• **EXERCISE DATA**:

---------------

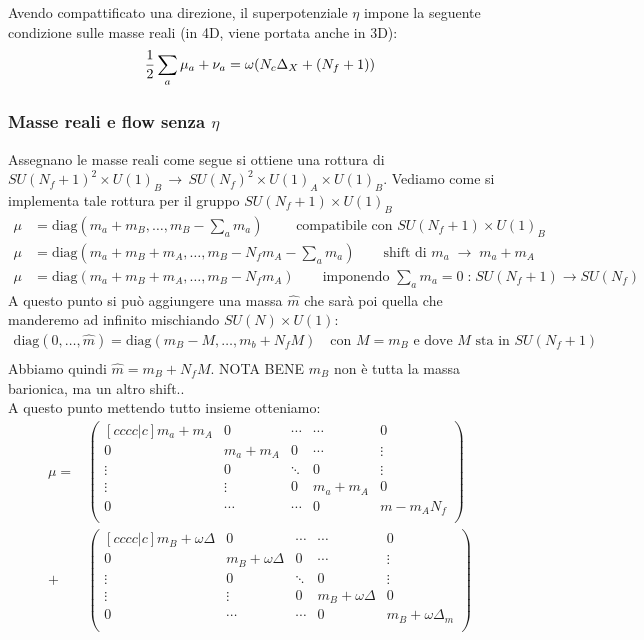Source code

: \documentclass[a4paper,12pt]{article}
\begin{document}
Avendo compattificato una direzione, il superpotenziale $\eta$ impone la seguente condizione sulle masse reali (in 4D, viene portata anche in 3D):
\begin{equation}
  { 1 \over 2 } \sum_a \mu_a + \nu_a  = \omega ( N_c \Delta_X + (N_f+1))
  \label{eqn:R-symm Anomaly}
\end{equation}
\subsubsection{Masse reali e flow senza $\eta$}

Assegnano le masse reali come segue si ottiene una rottura di $ SU(N_f+1)^2 \times U(1)_B \, \rightarrow \, SU(N_f)^2 \times U(1)_A \times U(1)_B$. Vediamo come si implementa tale rottura per il gruppo $SU(N_f+1) \times U(1)_B$
\begin{align*}
\mu &= \mbox{diag} ( m_a + m_B , \dots, m_B - \sum_a m_a) \qquad \mbox{ compatibile con } SU(N_f+1) \times U(1)_B \\
\mu &= \mbox{diag} ( m_a + m_B + m_A , \dots , m_B - N_f m_A - \sum_a m_a) \qquad \mbox{shift di } m_a \; \rightarrow \; m_a + m_A \\
\mu &= \mbox{diag} ( m_a + m_B + m_A , \dots , m_B - N_f m_A ) \qquad \mbox{imponendo } \sum_a m_a = 0 \;\mbox{:}\; SU(N_f+1) \rightarrow SU(N_f)
\end{align*}
A questo punto si può aggiungere una massa $\hat{m}$ che sarà poi quella che manderemo ad infinito mischiando $SU(N) \times U(1)$: 
\begin{align*}
\mbox{diag}(0, \dots , \hat{m} ) = \mbox{diag} (m_B - M, \dots , m_b + N_f M) \quad \mbox{con } M = m_B \mbox{ e dove $M$ sta in } SU(N_f+1) \\
\end{align*}
Abbiamo quindi $\hat{m} = m_B + N_f M$. NOTA BENE $m_B$ non è tutta la massa barionica, ma un altro shift..\\
A questo punto mettendo tutto insieme otteniamo:
\begin{align*}
\mu = &
\begin{pmatrix}[c c c c|c]
		m_a + m_A 	& 0 		& \cdots 	& \cdots 	& 0 \\
		0 			 & m_a + m_A & 0 &\cdots & \vdots \\
		\vdots 		& 0 		& \ddots & 0 & \vdots \\
		\vdots & \vdots & 0 & m_a + m_A & 0 \\
		\hline 
		0 & \cdots & \cdots & 0 & m  - m_A N_f\\
\end{pmatrix} \\
+ &
\begin{pmatrix}[c c c c|c]
		m_B + \omega \Delta 	& 0 		& \cdots 	& \cdots 	& 0 \\
		0 			 & m_B + \omega \Delta & 0 &\cdots & \vdots \\
		\vdots 		& 0 		& \ddots & 0 & \vdots \\
		\vdots & \vdots & 0 & m_B + \omega \Delta & 0 \\
		\hline 
		0 & \cdots & \cdots & 0 &  m_B + \omega \Delta_m\\
\end{pmatrix}
\end{align*}
\end{document}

---------------

• **REQUIRED WORK**: To answer, count the lines of the material that contain "reali" and give only that number.

• **ANSWER SECTION**: 3